Vor 75 Jahren kamen die ersten preiswerten NylonstrĂĽmpfe auf den Markt.

Am 15. Mai 1940 tobte in amerikanischen Kaufhäusern eine Schlacht um einen Hauch von Nichts. Frauen schubsten und prügelten sich, um Nylonstrümpfe zu ergattern. Die gab es zwar schon vorher, allerdings nur zum horrenden Preis von 250 Dollar pro Paar. An jenem Mittwoch jedoch war in den USA der erste Verkaufstag von preiswerten Massenprodukten. Stolze fünf Millionen Paar wurden an diesem Tag abgesetzt.
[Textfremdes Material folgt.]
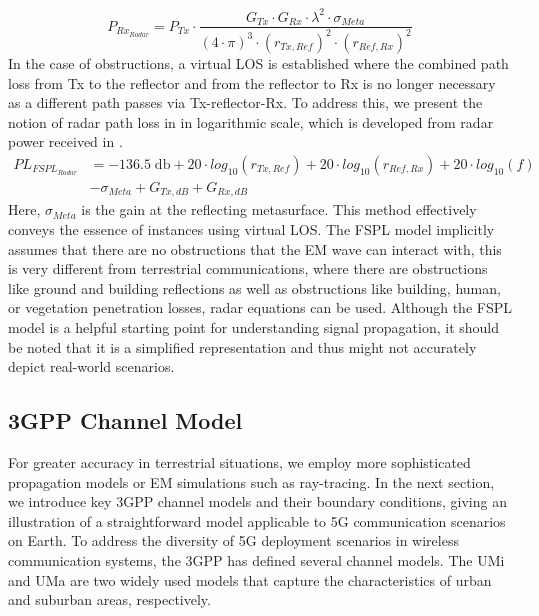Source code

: \begin{equation} \label{FSPL_Linear_Radar}
	P_{Rx_{Radar}}= P_{Tx} \cdot \frac{G_{Tx} \cdot G_{Rx} \cdot \lambda^2 \cdot \sigma_{Meta}}{(4 \cdot \pi)^3 \cdot (r_{Tx, Ref})^2 \cdot (r_{Ref,Rx})^2}
\end{equation}
In the case of obstructions, a virtual LOS is established where the combined path loss from Tx to the reflector and from the reflector to Rx is no longer necessary as a different path passes via Tx-reflector-Rx. To address this, we present the notion of radar path loss in  in logarithmic scale, which is developed from radar power received in .
\begin{equation} \label{FSPL_dB_Radar}
	\begin{aligned}
		PL_{FSPL_{Radar}}&= -136.5 \; \si{\decibel}+ 20\cdot log_{10}(r_{Tx, Ref})+ 20\cdot log_{10}(r_{Ref, Rx})+ 20 \cdot log_{10}(f)\\
		& - \sigma_{Meta}  + G_{Tx, dB} + G_{Rx, dB}
	\end{aligned}
\end{equation}
Here, $\sigma_{Meta}$ is the gain at the reflecting metasurface. This method effectively conveys the essence of instances using virtual LOS. The FSPL model implicitly assumes that there are no obstructions that the EM wave can interact with, this is very different from terrestrial communications, where there are obstructions like ground and building reflections as well as obstructions like building, human, or vegetation penetration losses, radar equations can be used. Although the FSPL model is a helpful starting point for understanding signal propagation, it should be noted that it is a simplified representation and thus might not accurately depict real-world scenarios. 
\subsection{3GPP Channel Model} \label{3GPP channel model}
For greater accuracy in terrestrial situations, we employ more sophisticated propagation models or EM simulations such as ray-tracing. In the next section, we introduce key \ac{3GPP} channel models and their boundary conditions, giving an illustration of a straightforward model applicable to 5G communication scenarios on Earth. To address the diversity of 5G deployment scenarios in wireless communication systems, the \ac{3GPP} has defined several channel models. The \ac{UMi} and \ac{UMa} are two widely used models that capture the characteristics of urban and suburban areas, respectively.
Er ging als "N-Day" in die Geschichte ein.

Was die Frauen derart entzückte, stammte aus dem Labor von Wallace Hume Carothers (1896–1937). Der Forschungsleiter des US-Chemiekonzerns DuPont hatte 1935 aus Erdölbestandteilen die erste Kunstfaser der Geschichte synthetisiert. Dieses Polyamid 6.6 (Markenname: "Nylon") lässt sich zu endlos langen, beliebig dünnen, sehr haltbaren Fäden ausziehen. Sie waren wesentlich feiner als herkömmliche Textilfasern und dennoch, so die Werbung, "stark wie Stahl". Kein Wunder, dass die Wunderfaser Nachahmer lockte.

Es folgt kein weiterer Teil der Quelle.